• _Your goal_: All lines with the word "András" must be pulled from the entries below.

• _Data for review_:

##########

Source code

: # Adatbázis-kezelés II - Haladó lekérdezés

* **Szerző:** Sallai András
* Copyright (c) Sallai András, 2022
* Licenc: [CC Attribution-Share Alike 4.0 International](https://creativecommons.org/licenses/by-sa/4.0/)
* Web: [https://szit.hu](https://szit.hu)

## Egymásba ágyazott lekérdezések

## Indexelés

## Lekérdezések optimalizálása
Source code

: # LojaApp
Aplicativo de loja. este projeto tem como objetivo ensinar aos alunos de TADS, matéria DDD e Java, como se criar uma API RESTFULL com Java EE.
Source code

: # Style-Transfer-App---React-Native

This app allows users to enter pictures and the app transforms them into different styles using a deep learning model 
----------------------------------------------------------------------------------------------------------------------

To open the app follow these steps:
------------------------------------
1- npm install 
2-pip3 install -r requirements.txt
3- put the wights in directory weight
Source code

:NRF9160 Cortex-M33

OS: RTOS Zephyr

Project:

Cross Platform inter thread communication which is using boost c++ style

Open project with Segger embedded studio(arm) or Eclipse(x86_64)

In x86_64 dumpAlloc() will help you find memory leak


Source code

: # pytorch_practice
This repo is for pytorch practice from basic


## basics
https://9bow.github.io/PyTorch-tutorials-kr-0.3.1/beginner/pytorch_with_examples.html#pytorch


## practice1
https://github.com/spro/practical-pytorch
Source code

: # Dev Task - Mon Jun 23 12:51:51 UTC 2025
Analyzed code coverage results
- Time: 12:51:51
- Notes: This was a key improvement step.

##########

• _Task answer_:
* **Szerző:** Sallai András
* Copyright (c) Sallai András, 2022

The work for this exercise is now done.